* _ABOUT THIS TASK_:
Extract, from the listing that follows, each line containing the word "María".
Start of Block
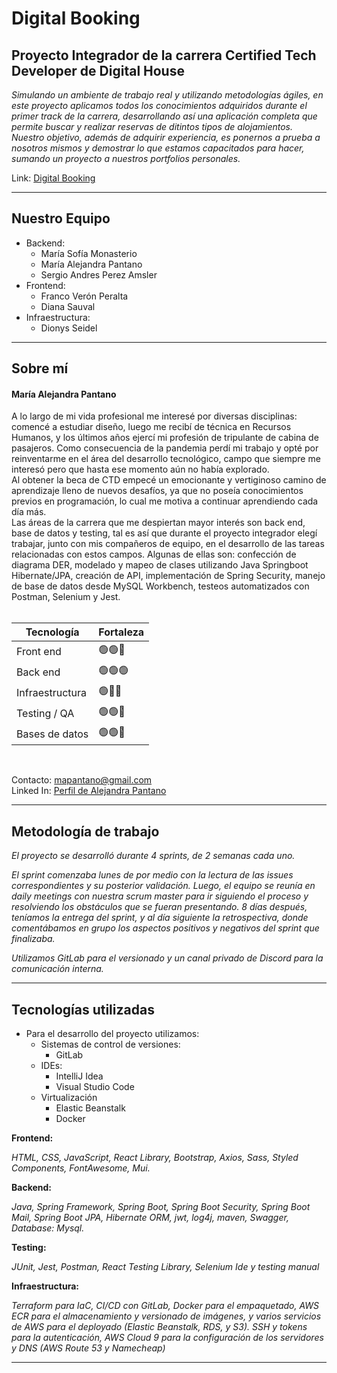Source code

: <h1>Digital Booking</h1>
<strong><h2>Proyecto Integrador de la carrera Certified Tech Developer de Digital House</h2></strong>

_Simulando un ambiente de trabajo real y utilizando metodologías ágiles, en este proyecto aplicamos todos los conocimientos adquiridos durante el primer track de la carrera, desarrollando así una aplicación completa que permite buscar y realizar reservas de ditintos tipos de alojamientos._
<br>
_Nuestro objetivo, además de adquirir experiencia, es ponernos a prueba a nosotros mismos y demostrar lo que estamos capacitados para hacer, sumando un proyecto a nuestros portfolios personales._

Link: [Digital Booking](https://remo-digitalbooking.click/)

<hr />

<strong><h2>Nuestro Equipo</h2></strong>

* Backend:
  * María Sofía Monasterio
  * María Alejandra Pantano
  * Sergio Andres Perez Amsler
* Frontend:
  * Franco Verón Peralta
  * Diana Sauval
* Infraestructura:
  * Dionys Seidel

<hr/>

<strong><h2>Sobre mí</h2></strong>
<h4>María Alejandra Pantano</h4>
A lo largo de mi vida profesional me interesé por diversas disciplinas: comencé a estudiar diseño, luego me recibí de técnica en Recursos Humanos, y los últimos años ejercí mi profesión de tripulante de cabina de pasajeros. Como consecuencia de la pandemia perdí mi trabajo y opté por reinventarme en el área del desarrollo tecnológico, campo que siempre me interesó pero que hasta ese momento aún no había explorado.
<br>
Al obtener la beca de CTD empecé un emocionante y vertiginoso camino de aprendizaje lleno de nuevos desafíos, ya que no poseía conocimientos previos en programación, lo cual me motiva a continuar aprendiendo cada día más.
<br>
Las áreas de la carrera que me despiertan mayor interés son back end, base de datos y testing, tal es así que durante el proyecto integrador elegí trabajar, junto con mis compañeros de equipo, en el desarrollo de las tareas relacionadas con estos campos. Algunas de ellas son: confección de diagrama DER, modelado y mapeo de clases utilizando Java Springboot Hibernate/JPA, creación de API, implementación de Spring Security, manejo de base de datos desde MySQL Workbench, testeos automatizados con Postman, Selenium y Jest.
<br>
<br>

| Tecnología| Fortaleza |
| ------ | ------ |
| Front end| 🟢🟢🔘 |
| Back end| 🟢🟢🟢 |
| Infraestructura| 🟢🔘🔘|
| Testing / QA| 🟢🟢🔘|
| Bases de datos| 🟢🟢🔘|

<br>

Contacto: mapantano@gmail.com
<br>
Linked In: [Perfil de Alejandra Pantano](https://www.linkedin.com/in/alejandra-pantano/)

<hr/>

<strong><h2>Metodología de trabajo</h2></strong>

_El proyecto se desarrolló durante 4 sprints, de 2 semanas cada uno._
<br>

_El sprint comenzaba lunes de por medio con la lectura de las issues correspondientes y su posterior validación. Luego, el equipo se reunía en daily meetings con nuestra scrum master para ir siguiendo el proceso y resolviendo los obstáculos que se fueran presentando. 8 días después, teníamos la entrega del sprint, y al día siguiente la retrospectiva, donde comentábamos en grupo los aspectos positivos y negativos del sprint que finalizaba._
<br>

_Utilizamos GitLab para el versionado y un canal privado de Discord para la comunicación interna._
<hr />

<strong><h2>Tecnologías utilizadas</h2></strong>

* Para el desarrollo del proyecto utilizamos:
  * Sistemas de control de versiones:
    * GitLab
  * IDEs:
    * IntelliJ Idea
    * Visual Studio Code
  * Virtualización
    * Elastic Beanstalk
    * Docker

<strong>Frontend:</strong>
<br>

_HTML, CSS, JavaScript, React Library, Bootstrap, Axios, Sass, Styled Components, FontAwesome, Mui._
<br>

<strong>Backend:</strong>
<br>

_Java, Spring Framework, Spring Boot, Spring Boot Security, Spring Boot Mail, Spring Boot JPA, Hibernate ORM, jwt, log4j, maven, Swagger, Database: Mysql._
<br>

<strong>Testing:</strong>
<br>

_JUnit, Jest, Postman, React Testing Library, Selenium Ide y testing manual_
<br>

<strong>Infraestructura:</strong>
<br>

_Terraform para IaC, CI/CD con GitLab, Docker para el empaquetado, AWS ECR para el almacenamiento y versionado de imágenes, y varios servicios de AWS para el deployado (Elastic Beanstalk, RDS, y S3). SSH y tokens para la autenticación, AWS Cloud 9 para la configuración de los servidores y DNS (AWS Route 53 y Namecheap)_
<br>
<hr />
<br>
End of Block
* _SOLUTION_:
  * María Sofía Monasterio
  * María Alejandra Pantano
<h4>María Alejandra Pantano</h4>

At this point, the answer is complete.